There is a reasonable chance he can extend that streak this season with another late-season playoff push.
So what will it take? I’m going to focus only on the Ravens’ chance to win the division, because the AFC Wild Card race is very competitive and it’s unlikely the Ravens will play well enough to win a Wild Card without winning the division.
If we make the assumption there will be no more ties in the division this season, tiebreaker mechanics are highly simplified:
–The Ravens need only be concerned about 2-way ties with the Steelers for the division.
–To win the division, the Ravens will need to have a record at least 1 game behind the Bengals the remainder of the way.
To break a 2-way tie in division, the tiebreakers are, in order:
–Head to Head (HTH) is the first tiebreaker. The Ravens won the first matchup, so they can’t lose this tiebreaker, but the easiest path to the division championship may include a win in Pittsburgh in Week 16.
–Division Record: The Ravens have a paper advantage with a 3-0 record in division while the Steelers are just 1-1. However, if the Ravens don’t win the HTH tiebreaker, this is the Ravens’ possible Achilles. If they win both games versus Cincinnati, they will do no worse than tie, but that is a tall order. An upset by the Browns or Cincinnati holding serve at home versus the Steelers in Week 15 may be essential to keeping the Ravens alive past this tiebreaker.
–Common Opponents: The best way to analyze this is to look at uncommon opponents, because there are only 2 each.

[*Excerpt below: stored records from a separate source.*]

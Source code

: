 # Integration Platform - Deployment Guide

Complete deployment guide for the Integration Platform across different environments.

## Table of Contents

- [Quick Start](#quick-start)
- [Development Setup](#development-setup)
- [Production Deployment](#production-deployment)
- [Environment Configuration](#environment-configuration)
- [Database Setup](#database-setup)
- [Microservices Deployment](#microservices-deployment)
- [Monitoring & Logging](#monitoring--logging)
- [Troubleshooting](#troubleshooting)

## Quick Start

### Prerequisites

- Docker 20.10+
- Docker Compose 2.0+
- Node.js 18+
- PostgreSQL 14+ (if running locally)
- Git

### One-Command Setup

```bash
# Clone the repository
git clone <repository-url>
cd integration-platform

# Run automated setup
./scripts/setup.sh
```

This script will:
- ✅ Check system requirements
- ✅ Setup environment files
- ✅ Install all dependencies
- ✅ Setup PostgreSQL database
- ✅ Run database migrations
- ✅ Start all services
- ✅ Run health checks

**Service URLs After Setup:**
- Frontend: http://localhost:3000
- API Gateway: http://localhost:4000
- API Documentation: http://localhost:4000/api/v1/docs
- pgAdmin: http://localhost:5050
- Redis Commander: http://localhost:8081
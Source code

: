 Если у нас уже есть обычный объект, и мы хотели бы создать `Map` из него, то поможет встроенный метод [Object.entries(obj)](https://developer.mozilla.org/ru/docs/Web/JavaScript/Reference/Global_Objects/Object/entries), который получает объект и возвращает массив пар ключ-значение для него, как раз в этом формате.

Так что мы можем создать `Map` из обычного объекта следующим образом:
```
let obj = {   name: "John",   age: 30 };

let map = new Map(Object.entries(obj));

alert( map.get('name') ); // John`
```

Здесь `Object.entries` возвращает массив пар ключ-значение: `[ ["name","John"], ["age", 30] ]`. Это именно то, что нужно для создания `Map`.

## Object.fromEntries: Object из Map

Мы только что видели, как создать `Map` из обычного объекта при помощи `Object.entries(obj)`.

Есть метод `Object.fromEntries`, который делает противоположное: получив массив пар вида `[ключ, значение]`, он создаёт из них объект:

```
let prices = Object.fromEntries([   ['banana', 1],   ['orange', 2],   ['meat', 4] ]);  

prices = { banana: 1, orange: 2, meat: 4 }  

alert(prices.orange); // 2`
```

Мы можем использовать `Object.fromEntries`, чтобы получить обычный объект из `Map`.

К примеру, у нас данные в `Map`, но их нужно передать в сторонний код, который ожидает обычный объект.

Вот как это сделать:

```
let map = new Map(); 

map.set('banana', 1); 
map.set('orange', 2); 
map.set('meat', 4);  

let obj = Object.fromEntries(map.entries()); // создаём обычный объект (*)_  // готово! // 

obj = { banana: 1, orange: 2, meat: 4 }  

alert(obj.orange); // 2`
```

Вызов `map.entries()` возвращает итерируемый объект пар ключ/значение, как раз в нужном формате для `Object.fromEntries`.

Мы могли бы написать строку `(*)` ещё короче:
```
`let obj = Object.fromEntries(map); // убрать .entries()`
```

Another way to state this tiebreaker is that the team that loses the uncommon opponent tiebreaker wins the division. The Ravens are 1-1 versus Jacksonville and Oakland. The Steelers beat Kansas City and will play Indianapolis. If they beat Indy in Week 12, they will lose this tiebreaker to the Ravens.

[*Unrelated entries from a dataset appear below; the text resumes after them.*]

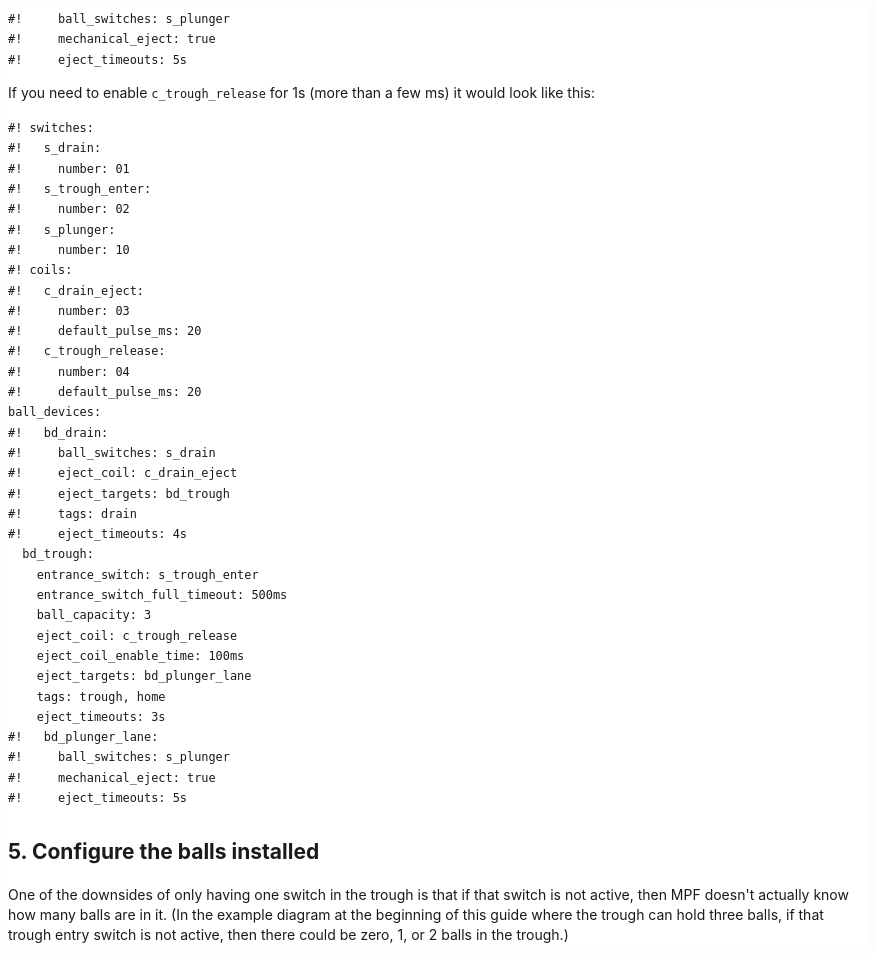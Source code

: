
 ``` mpf-config
#!     ball_switches: s_plunger
#!     mechanical_eject: true
#!     eject_timeouts: 5s
```

If you need to enable `c_trough_release` for 1s (more than a few ms) it
would look like this:

``` mpf-config
#! switches:
#!   s_drain:
#!     number: 01
#!   s_trough_enter:
#!     number: 02
#!   s_plunger:
#!     number: 10
#! coils:
#!   c_drain_eject:
#!     number: 03
#!     default_pulse_ms: 20
#!   c_trough_release:
#!     number: 04
#!     default_pulse_ms: 20
ball_devices:
#!   bd_drain:
#!     ball_switches: s_drain
#!     eject_coil: c_drain_eject
#!     eject_targets: bd_trough
#!     tags: drain
#!     eject_timeouts: 4s
  bd_trough:
    entrance_switch: s_trough_enter
    entrance_switch_full_timeout: 500ms
    ball_capacity: 3
    eject_coil: c_trough_release
    eject_coil_enable_time: 100ms
    eject_targets: bd_plunger_lane
    tags: trough, home
    eject_timeouts: 3s
#!   bd_plunger_lane:
#!     ball_switches: s_plunger
#!     mechanical_eject: true
#!     eject_timeouts: 5s
```

## 5. Configure the balls installed

One of the downsides of only having one switch in the trough is that if
that switch is not active, then MPF doesn't actually know how many
balls are in it. (In the example diagram at the beginning of this guide
where the trough can hold three balls, if that trough entry switch is
not active, then there could be zero, 1, or 2 balls in the trough.)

–Conference Record: With the Ravens fighting for a Wild Card in past seasons, conference wins have been at a premium. That does not appear to be an issue for 2016. Similar to common opponents (see above), the Ravens need to finish with a worse record than the Steelers vs. the NFC East to take this tiebreaker. The Ravens are currently 0-2 vs. the NFC East (Dal, Phi remaining) and the Steelers are 1-2 (NYG remaining). It’s unlikely this tiebreaker will be needed, so all nonconference games are important this season. However, if the Ravens lose this tiebreaker, it means they have 2 more wins and Pittsburgh has 1 more loss.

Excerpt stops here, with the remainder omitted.